6. ink jet recording device as claimed in claim 5, its middle controller is controlled pressurizing actuator in the following manner, thus time span Tv ₁Be 50% to 60% of eigen vibration period T d, and time span Tv ₂Be 33% to 44% of eigen vibration period T d.

7. ink jet recording device as claimed in claim 1 or 2 wherein offers pressurizing actuator so that the waveform of the signal of the volume of change pressure chamber is simple square wave.
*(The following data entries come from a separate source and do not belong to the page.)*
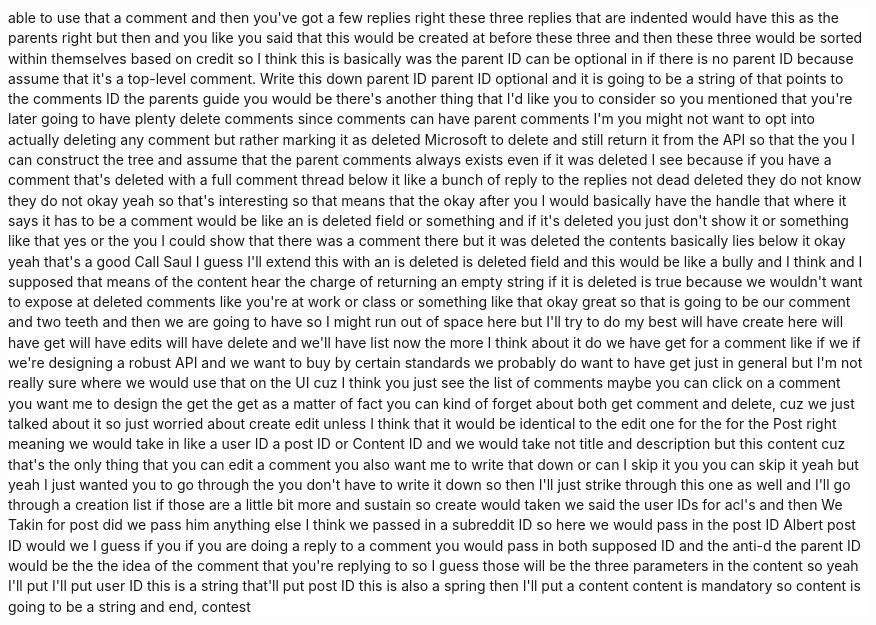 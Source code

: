 able to use that a comment and then you've got a few replies right these three replies that are indented would have this as the parents right but then and you like you said that this would be created at before these three and then these three would be sorted within themselves based on credit so I think this is basically was the parent ID can be optional in if there is no parent ID because assume that it's a top-level comment. Write this down parent ID parent ID optional and it is going to be a string of that points to the comments ID the parents guide you would be there's another thing that I'd like you to consider so you mentioned that you're later going to have plenty delete comments since comments can have parent comments I'm you might not want to opt into actually deleting any comment but rather marking it as deleted Microsoft to delete and still return it from the API so that the you I can construct the tree and assume that the parent comments always exists even if it was deleted I see because if you have a comment that's deleted with a full comment thread below it like a bunch of reply to the replies not dead deleted they do not know they do not okay yeah so that's interesting so that means that the okay after you I would basically have the handle that where it says it has to be a comment would be like an is deleted field or something and if it's deleted you just don't show it or something like that yes or the you I could show that there was a comment there but it was deleted the contents basically lies below it okay yeah that's a good Call Saul I guess I'll extend this with an is deleted is deleted field and this would be like a bully and I think and I supposed that means of the content hear the charge of returning an empty string if it is deleted is true because we wouldn't want to expose at deleted comments like you're at work or class or something like that okay great so that is going to be our comment and two teeth and then we are going to have so I might run out of space here but I'll try to do my best will have create here will have get will have edits will have delete and we'll have list now the more I think about it do we have get for a comment like if we if we're designing a robust API and we want to buy by certain standards we probably do want to have get just in general but I'm not really sure where we would use that on the UI cuz I think you just see the list of comments maybe you can click on a comment you want me to design the get the get as a matter of fact you can kind of forget about both get comment and delete, cuz we just talked about it so just worried about create edit unless I think that it would be identical to the edit one for the for the Post right meaning we would take in like a user ID a post ID or Content ID and we would take not title and description but this content cuz that's the only thing that you can edit a comment you also want me to write that down or can I skip it you you can skip it yeah but yeah I just wanted you to go through the you don't have to write it down so then I'll just strike through this one as well and I'll go through a creation list if those are a little bit more and sustain so create would taken we said the user IDs for acl's and then We Takin for post did we pass him anything else I think we passed in a subreddit ID so here we would pass in the post ID Albert post ID would we I guess if you if you are doing a reply to a comment you would pass in both supposed ID and the anti-d the parent ID would be the the idea of the comment that you're replying to so I guess those will be the three parameters in the content so yeah I'll put I'll put user ID this is a string that'll put post ID this is also a spring then I'll put a content content is mandatory so content is going to be a string and end, contest
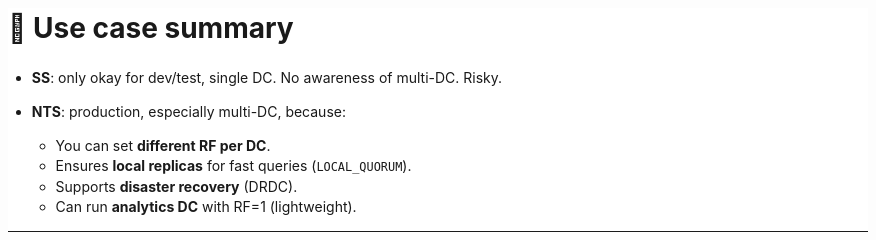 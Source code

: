 
# 🚀 Use case summary

* **SS**: only okay for dev/test, single DC. No awareness of multi-DC. Risky.
* **NTS**: production, especially multi-DC, because:

  * You can set **different RF per DC**.
  * Ensures **local replicas** for fast queries (`LOCAL_QUORUM`).
  * Supports **disaster recovery** (DRDC).
  * Can run **analytics DC** with RF=1 (lightweight).

---
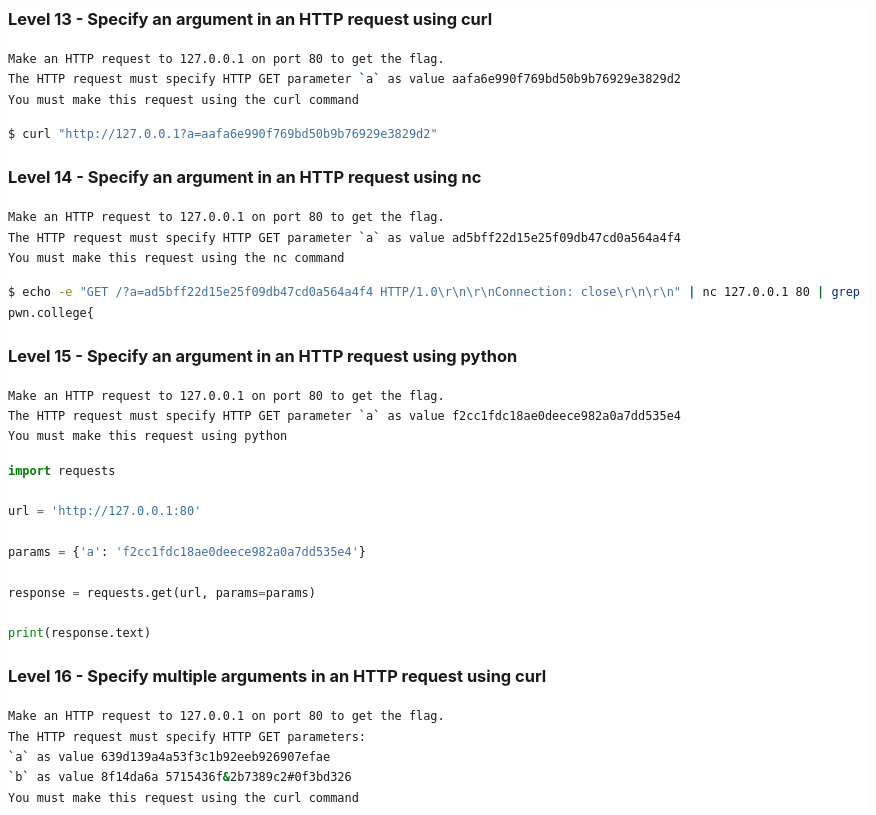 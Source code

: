 ### Level 13 - Specify an argument in an HTTP request using curl

```bash
Make an HTTP request to 127.0.0.1 on port 80 to get the flag.
The HTTP request must specify HTTP GET parameter `a` as value aafa6e990f769bd50b9b76929e3829d2
You must make this request using the curl command
```

```bash
$ curl "http://127.0.0.1?a=aafa6e990f769bd50b9b76929e3829d2"
```

### Level 14 - Specify an argument in an HTTP request using nc

```bash
Make an HTTP request to 127.0.0.1 on port 80 to get the flag.
The HTTP request must specify HTTP GET parameter `a` as value ad5bff22d15e25f09db47cd0a564a4f4
You must make this request using the nc command
```

```bash
$ echo -e "GET /?a=ad5bff22d15e25f09db47cd0a564a4f4 HTTP/1.0\r\n\r\nConnection: close\r\n\r\n" | nc 127.0.0.1 80 | grep pwn.college{
```

### Level 15 - Specify an argument in an HTTP request using python

```bash
Make an HTTP request to 127.0.0.1 on port 80 to get the flag.
The HTTP request must specify HTTP GET parameter `a` as value f2cc1fdc18ae0deece982a0a7dd535e4
You must make this request using python
```

```python
import requests

url = 'http://127.0.0.1:80'

params = {'a': 'f2cc1fdc18ae0deece982a0a7dd535e4'}

response = requests.get(url, params=params)

print(response.text)
```

### Level 16 - Specify multiple arguments in an HTTP request using curl

```bash
Make an HTTP request to 127.0.0.1 on port 80 to get the flag.
The HTTP request must specify HTTP GET parameters:
`a` as value 639d139a4a53f3c1b92eeb926907efae
`b` as value 8f14da6a 5715436f&2b7389c2#0f3bd326
You must make this request using the curl command
```
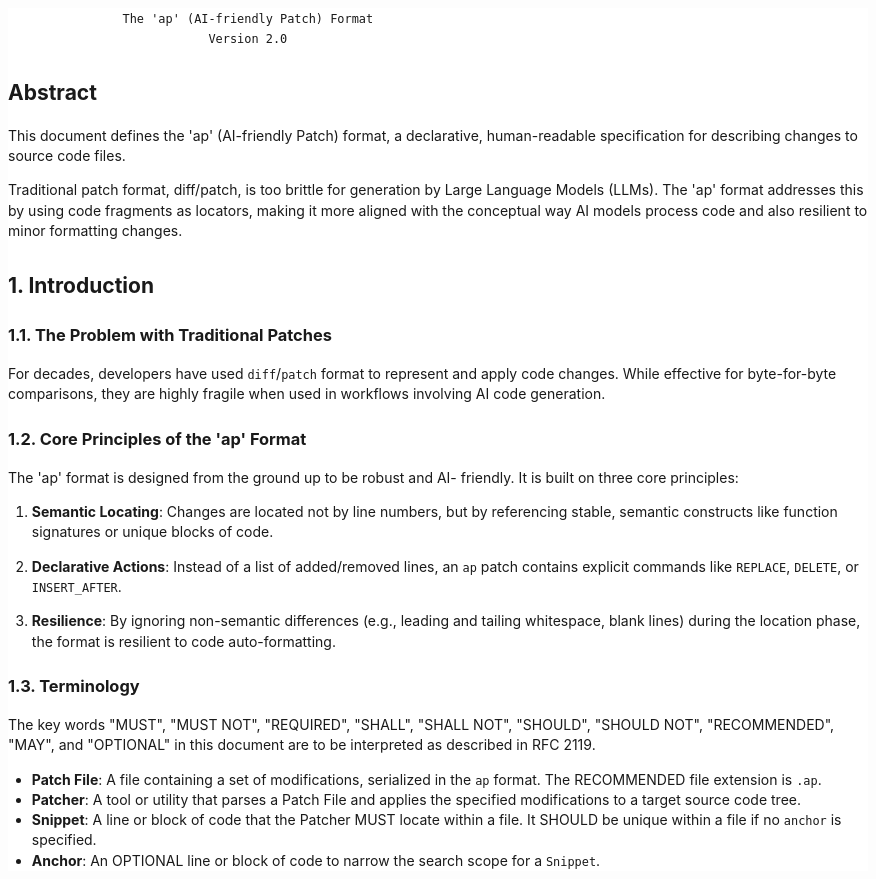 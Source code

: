 			        The 'ap' (AI-friendly Patch) Format
                                Version 2.0

## Abstract

   This document defines the 'ap' (AI-friendly Patch) format,
   a declarative, human-readable specification for describing changes
   to source code files.

   Traditional patch format, diff/patch, is too brittle for generation
   by Large Language Models (LLMs). The 'ap' format addresses this by
   using code fragments as locators, making it more aligned with the
   conceptual way AI models process code and also resilient to minor
   formatting changes.

## 1. Introduction

### 1.1. The Problem with Traditional Patches

   For decades, developers have used `diff`/`patch` format to represent
   and apply code changes. While effective for byte-for-byte comparisons,
   they are highly fragile when used in workflows involving AI code
   generation.

### 1.2. Core Principles of the 'ap' Format

   The 'ap' format is designed from the ground up to be robust and AI-
   friendly. It is built on three core principles:

   1.  **Semantic Locating**: Changes are located not by line numbers,
       but by referencing stable, semantic constructs like function
       signatures or unique blocks of code.

   2.  **Declarative Actions**: Instead of a list of added/removed
       lines, an `ap` patch contains explicit commands like `REPLACE`,
       `DELETE`, or `INSERT_AFTER`.

   3.  **Resilience**: By ignoring non-semantic differences (e.g.,
       leading and tailing whitespace, blank lines) during the location
       phase, the format is resilient to code auto-formatting.

### 1.3. Terminology

   The key words "MUST", "MUST NOT", "REQUIRED", "SHALL", "SHALL NOT",
   "SHOULD", "SHOULD NOT", "RECOMMENDED", "MAY", and "OPTIONAL" in this
   document are to be interpreted as described in RFC 2119.

   - **Patch File**: A file containing a set of modifications, serialized
     in the `ap` format. The RECOMMENDED file extension is `.ap`.
   - **Patcher**: A tool or utility that parses a Patch File and applies
     the specified modifications to a target source code tree.
   - **Snippet**: A line or block of code that the Patcher MUST locate
     within a file. It SHOULD be unique within a file if no `anchor` is
     specified.
   - **Anchor**: An OPTIONAL line or block of code to narrow the search
     scope for a `Snippet`.

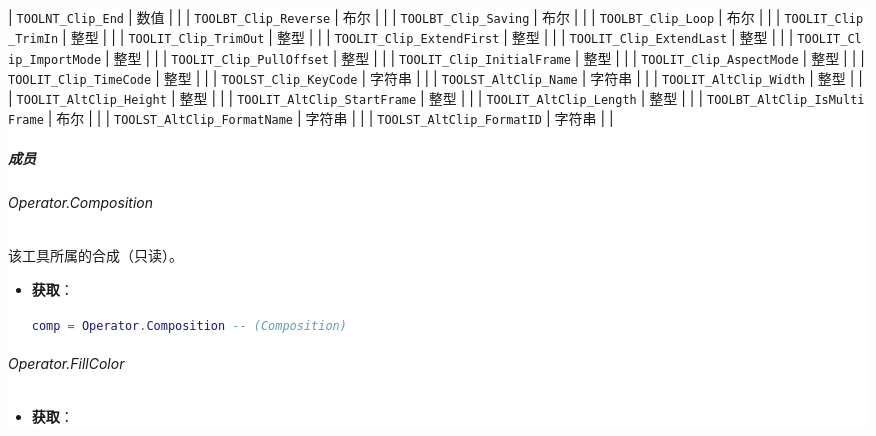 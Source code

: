 | `TOOLNT_Clip_End`             | 数值 |      |
| `TOOLBT_Clip_Reverse`         | 布尔 |      |
| `TOOLBT_Clip_Saving`          | 布尔 |      |
| `TOOLBT_Clip_Loop`            | 布尔 |      |
| `TOOLIT_Clip_TrimIn`          | 整型 |      |
| `TOOLIT_Clip_TrimOut`         | 整型 |      |
| `TOOLIT_Clip_ExtendFirst`     | 整型 |      |
| `TOOLIT_Clip_ExtendLast`      | 整型 |      |
| `TOOLIT_Clip_ImportMode`      | 整型 |      |
| `TOOLIT_Clip_PullOffset`      | 整型 |      |
| `TOOLIT_Clip_InitialFrame`    | 整型 |      |
| `TOOLIT_Clip_AspectMode`      | 整型 |      |
| `TOOLIT_Clip_TimeCode`        | 整型 |      |
| `TOOLST_Clip_KeyCode`         | 字符串 |      |
| `TOOLST_AltClip_Name`         | 字符串 |      |
| `TOOLIT_AltClip_Width`        | 整型 |      |
| `TOOLIT_AltClip_Height`       | 整型 |      |
| `TOOLIT_AltClip_StartFrame`   | 整型 |      |
| `TOOLIT_AltClip_Length`       | 整型 |      |
| `TOOLBT_AltClip_IsMultiFrame` | 布尔 |      |
| `TOOLST_AltClip_FormatName`   | 字符串 |      |
| `TOOLST_AltClip_FormatID`     | 字符串 |      |

##### 成员

###### Operator.Composition

该工具所属的合成（只读）。

- <b>获取</b>：
  
  ```lua
  comp = Operator.Composition -- (Composition)
  ```

###### Operator.FillColor

- <b>获取</b>：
8. be used to control the method for ink jet recording device, this ink jet recording device comprises: pressurizing actuator; And channel unit, wherein being formed with the pressure chamber and the injection opening that is used for ink-jet that change volume by this pressurizing actuator, this channel unit has first ink channel that extends to the injection opening from the outlet of pressure chamber,

This method comprises the step of controlling pressurizing actuator in the following manner, thereby pressure chamber is that first state of V1 changes over second state of volume for the V2 bigger than V1 from the volume of pressure chamber, be back to first state so that ink ejects from spraying opening from second state then, from pressure chamber begin by first state change over second state the time be carved into the time span Tv that pressure chamber is in the moment of second state ₁For the eigen vibration period T d that is filled in the ink in first ink channel 33% or bigger, and this time span Tv ₁For eigen vibration period T d 83% or littler.